Shavuot – Eating Dairy

Shavuot – Eating Dairy

Many explanations are given of our ancient custom to eat dairy foods on the festival of  Shavuot. One reason given is that upon receiving the  Torah the Jewish People realized that their pots and slaughtering knives were not kosher, and so the people had to eat foods not requiring slaughtering (i.e. milk propducts). Another reason is that the numerical value of the Hebrew word for milk, “chalav“, is the same as the number of days Moses spent alone on Mount Sinai with G-d to receive the tablets. However, reasons based on Kabbalah are not so well known. Here is one:

Pesach, and the Exodus process in general, is associated with the blood of birth, as it is written, “I passed over you and saw you wallowing in your blood; and I said to you, ‘In your bloods you shall live!'” (Ezekiel 16:6).

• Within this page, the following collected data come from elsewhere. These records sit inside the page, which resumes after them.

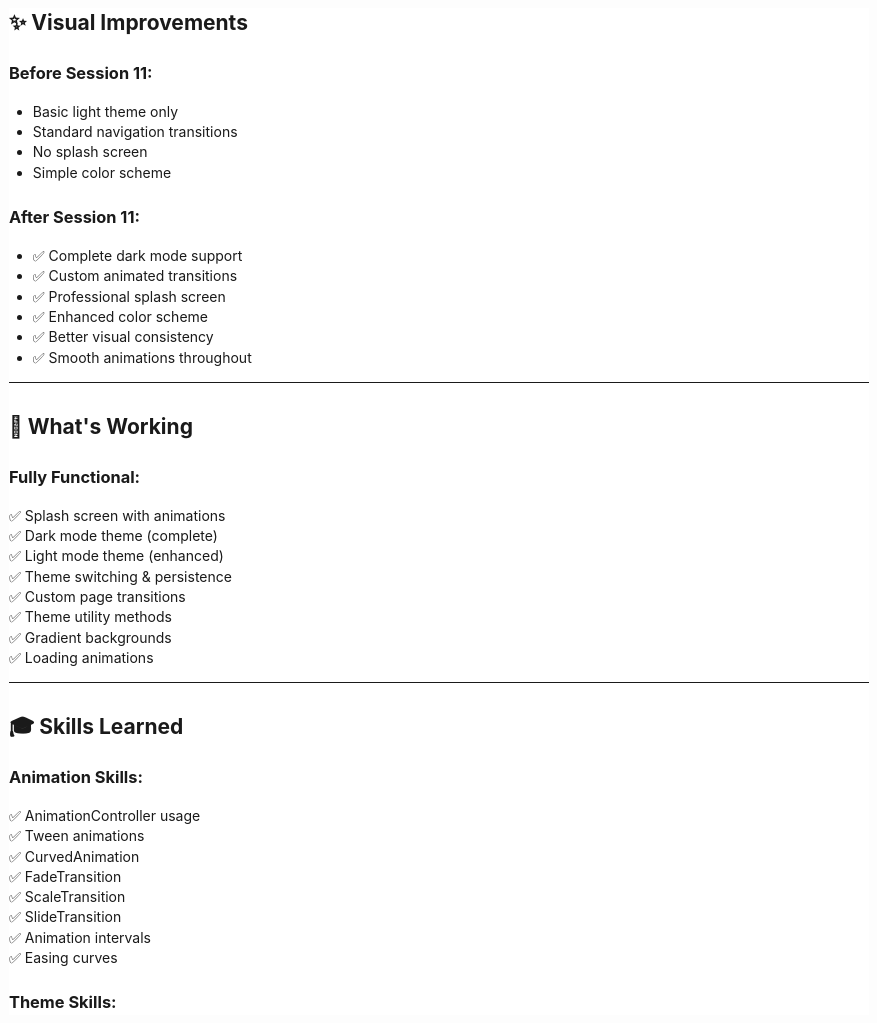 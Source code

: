 
## ✨ Visual Improvements

### Before Session 11:

- Basic light theme only
- Standard navigation transitions
- No splash screen
- Simple color scheme

### After Session 11:

- ✅ Complete dark mode support
- ✅ Custom animated transitions
- ✅ Professional splash screen
- ✅ Enhanced color scheme
- ✅ Better visual consistency
- ✅ Smooth animations throughout

---

## 🚀 What's Working

### Fully Functional:

✅ Splash screen with animations  
✅ Dark mode theme (complete)  
✅ Light mode theme (enhanced)  
✅ Theme switching & persistence  
✅ Custom page transitions  
✅ Theme utility methods  
✅ Gradient backgrounds  
✅ Loading animations

---

## 🎓 Skills Learned

### Animation Skills:

✅ AnimationController usage  
✅ Tween animations  
✅ CurvedAnimation  
✅ FadeTransition  
✅ ScaleTransition  
✅ SlideTransition  
✅ Animation intervals  
✅ Easing curves

### Theme Skills:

Shavuot, on the other hand, is associated with Torah, which is like milk, as it is written, “Honey and milk [the secrets of the Torah] are [guarded] beneath your tongue” (Songs 4:11).

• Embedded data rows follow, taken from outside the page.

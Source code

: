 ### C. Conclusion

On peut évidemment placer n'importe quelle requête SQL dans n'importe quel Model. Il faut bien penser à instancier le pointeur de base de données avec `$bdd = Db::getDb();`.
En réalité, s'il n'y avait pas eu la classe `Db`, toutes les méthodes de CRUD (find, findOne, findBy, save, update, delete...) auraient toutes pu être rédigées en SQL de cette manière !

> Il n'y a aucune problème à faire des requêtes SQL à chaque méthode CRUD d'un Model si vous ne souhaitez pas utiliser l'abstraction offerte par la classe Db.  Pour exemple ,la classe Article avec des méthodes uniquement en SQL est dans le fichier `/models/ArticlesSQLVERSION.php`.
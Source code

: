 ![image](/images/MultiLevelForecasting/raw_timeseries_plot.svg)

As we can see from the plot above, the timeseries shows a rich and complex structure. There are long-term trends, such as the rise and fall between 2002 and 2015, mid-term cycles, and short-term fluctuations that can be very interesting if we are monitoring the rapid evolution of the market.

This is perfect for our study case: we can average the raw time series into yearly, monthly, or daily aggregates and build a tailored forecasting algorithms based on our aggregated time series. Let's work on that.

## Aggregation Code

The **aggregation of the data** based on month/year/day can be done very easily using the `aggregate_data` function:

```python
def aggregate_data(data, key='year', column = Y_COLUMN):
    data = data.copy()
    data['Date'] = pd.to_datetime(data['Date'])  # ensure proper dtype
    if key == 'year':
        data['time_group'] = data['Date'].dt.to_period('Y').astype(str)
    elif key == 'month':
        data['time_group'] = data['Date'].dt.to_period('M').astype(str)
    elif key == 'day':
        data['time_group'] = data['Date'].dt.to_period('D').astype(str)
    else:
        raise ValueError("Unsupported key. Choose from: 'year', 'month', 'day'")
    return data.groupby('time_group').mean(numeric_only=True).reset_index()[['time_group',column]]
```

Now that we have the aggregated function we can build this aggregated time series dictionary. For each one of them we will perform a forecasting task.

The meaning of the symbolism is that the Children of Israel were born on Pesach. Birth is clearly associated with blood. On the other hand, according to our sages, nursing involves the transformation of blood into milk (Bechorot 6b). Just as the birth process is amazing and miraculous, so also is this transformation of blood (which was the sole medium of nourishment for the baby while in utero) into milk. This is why, generally speaking, as long as a mother nurses her child, she cannot become pregnant, for the nursing (if it constitutes the exclusive source of nourishment for the infant) prevents ovulation.

Thus following this symbolism, we see that during the intervening 49 days of the  Omer, the mother’s birth blood of Pesach (which is red) has been transformed into the mother’s milk of Shavuot (which is white).

On Pesach, the baby emerged, so to speak, from the birth canal. Then the symbolism switches to a young girl who is about to marry. She must wait 7 days after her period before she can have relations with her husband. So also on the cosmic scale, the nation of Israel must wait 7 x 7 (49) days before she can enter under the wedding canopy of Sinai, to “marry” the Holy One blessed-be-He.

This fits with the Talmudic teaching in which King David praises and thanks G-d that human breasts are not below (paralleling the birth canal) like an animal’s, but above, on the chest (paralleling the heart). (Berachot 10a) So too here, we have risen up from the birth canal to the breasts.

May our eating dairy foods on Shavuot correspond to our receiving the sweet, nourishing words of Torah in a manner that fulfills the verse “Honey and milk are under your tongue” (Songs 4:11).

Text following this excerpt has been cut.